A child reaches toward a golden DNA portal transforming into blooming digital flowers and fragments.

Who’s Using It Today?

Liquid biopsy is already in guidelines. The NCCN recommends it for EGFR testing in advanced lung cancer when tissue isn’t available. ASCO updated its 2023 guidelines to include it as a valid first-line test for the same cancers.

Major labs like Guardant Health and Foundation Medicine have FDA-approved tests - Guardant360 CDx and FoundationOne Liquid CDx - used in thousands of clinics. These aren’t research tools anymore. They’re standard care.

But adoption isn’t equal. About 60-70% of academic cancer centers offer liquid biopsy. In community hospitals? Only 25-30%. Why? Cost. Insurance coverage varies. Some insurers still require tissue biopsy first. And interpreting results requires expertise many small practices don’t have.

Still, the trend is clear. The global liquid biopsy market is expected to hit $19.5 billion by 2030. That’s not hype - it’s demand. Patients want less invasive options. Doctors want better data. And the science is delivering.

What This Means for You

If you or someone you know has cancer, ask: “Can we test ctDNA?” It’s not for everyone - early-stage, low-shedding cancers still limit its use. But for metastatic disease, recurrence risk, or when tissue is gone, it’s a game-changer.

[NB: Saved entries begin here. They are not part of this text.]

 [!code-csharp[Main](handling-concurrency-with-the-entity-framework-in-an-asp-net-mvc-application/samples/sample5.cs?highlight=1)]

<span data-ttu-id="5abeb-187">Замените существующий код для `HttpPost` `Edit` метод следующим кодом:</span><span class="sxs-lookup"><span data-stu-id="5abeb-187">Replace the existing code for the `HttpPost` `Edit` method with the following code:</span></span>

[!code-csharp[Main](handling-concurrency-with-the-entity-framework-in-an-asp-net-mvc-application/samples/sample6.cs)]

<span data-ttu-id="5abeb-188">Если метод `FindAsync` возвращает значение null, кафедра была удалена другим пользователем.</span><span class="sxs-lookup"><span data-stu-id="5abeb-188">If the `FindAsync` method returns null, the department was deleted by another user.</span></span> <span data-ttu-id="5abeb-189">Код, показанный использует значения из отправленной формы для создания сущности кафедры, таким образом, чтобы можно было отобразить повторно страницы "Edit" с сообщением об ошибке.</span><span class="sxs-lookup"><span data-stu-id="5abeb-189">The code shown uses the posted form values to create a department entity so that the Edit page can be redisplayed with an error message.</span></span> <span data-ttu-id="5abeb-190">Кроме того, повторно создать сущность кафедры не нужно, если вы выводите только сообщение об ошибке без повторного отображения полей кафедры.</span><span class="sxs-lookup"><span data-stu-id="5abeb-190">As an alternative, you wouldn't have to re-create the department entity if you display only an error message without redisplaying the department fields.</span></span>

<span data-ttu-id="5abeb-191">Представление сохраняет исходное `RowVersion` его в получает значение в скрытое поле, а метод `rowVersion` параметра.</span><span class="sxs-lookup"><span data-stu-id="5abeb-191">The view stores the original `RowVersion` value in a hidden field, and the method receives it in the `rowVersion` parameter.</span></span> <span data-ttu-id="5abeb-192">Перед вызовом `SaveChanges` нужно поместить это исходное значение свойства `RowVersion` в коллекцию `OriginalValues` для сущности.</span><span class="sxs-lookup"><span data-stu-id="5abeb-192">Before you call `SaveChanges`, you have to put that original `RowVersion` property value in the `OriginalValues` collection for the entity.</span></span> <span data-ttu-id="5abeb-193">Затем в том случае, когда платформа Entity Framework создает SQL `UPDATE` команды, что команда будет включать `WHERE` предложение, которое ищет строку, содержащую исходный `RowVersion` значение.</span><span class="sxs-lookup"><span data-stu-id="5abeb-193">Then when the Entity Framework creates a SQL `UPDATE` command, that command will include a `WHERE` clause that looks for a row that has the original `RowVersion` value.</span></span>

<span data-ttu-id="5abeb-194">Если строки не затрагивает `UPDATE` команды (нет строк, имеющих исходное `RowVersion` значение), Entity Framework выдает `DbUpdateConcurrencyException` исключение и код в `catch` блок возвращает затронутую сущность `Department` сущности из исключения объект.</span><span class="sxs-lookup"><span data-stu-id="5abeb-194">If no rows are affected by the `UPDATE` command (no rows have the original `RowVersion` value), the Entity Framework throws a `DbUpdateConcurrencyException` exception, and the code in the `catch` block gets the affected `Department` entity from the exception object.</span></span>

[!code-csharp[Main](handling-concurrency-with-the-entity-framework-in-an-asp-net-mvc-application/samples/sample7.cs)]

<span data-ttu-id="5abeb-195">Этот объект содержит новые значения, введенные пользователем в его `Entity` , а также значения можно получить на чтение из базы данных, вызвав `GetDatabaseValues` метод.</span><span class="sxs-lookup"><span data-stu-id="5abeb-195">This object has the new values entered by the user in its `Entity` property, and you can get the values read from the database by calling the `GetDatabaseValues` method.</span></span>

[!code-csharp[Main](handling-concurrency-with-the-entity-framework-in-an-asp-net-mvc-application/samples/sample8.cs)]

It means fewer invasive procedures. Faster treatment changes. Earlier detection of resistance. And more personalized care based on what’s happening right now, not what happened six months ago.

This isn’t the future of cancer care. It’s the present. And it’s already saving lives.

Can liquid biopsy replace tissue biopsy completely?

No, not yet. Tissue biopsy is still needed for initial diagnosis, especially when cancer is first found. It gives pathologists a full view of the tumor structure, which ctDNA can’t provide. But for monitoring, tracking resistance, or when tissue isn’t available, liquid biopsy is often the better choice - and increasingly the standard.

How often should ctDNA be tested?

It depends on the cancer and treatment phase. During active treatment, every 4 to 8 weeks is common. After treatment ends, testing every 3 to 6 months helps catch recurrence early. For high-risk patients, like those with stage III colon cancer, monthly tests may be used in clinical trials. Always follow your oncologist’s plan.

Is liquid biopsy covered by insurance?

Many major insurers cover ctDNA testing for advanced cancers like lung, colorectal, and breast cancer - especially when tissue is insufficient or for monitoring. Medicare covers FDA-approved tests like Guardant360 CDx in specific cases. Check with your provider, but coverage is expanding fast.

Can liquid biopsy detect cancer before symptoms appear?

For now, it’s mostly used in people already diagnosed with cancer. But research is moving fast. Multi-analyte tests combining ctDNA with methylation and fragmentomics are showing over 90% accuracy in detecting early-stage cancers in high-risk groups - like people with a strong family history or genetic risk. Large screening trials are underway, and this could become routine in the next 3-5 years.

What if my ctDNA test is negative but my scan shows growth?

Don’t ignore the scan. ctDNA isn’t 100% sensitive - especially in tumors that shed little DNA. A negative result doesn’t mean no cancer. Your doctor may order a tissue biopsy, a different imaging test, or repeat the liquid biopsy. Sometimes, a tumor is growing but not releasing enough DNA yet. Context matters.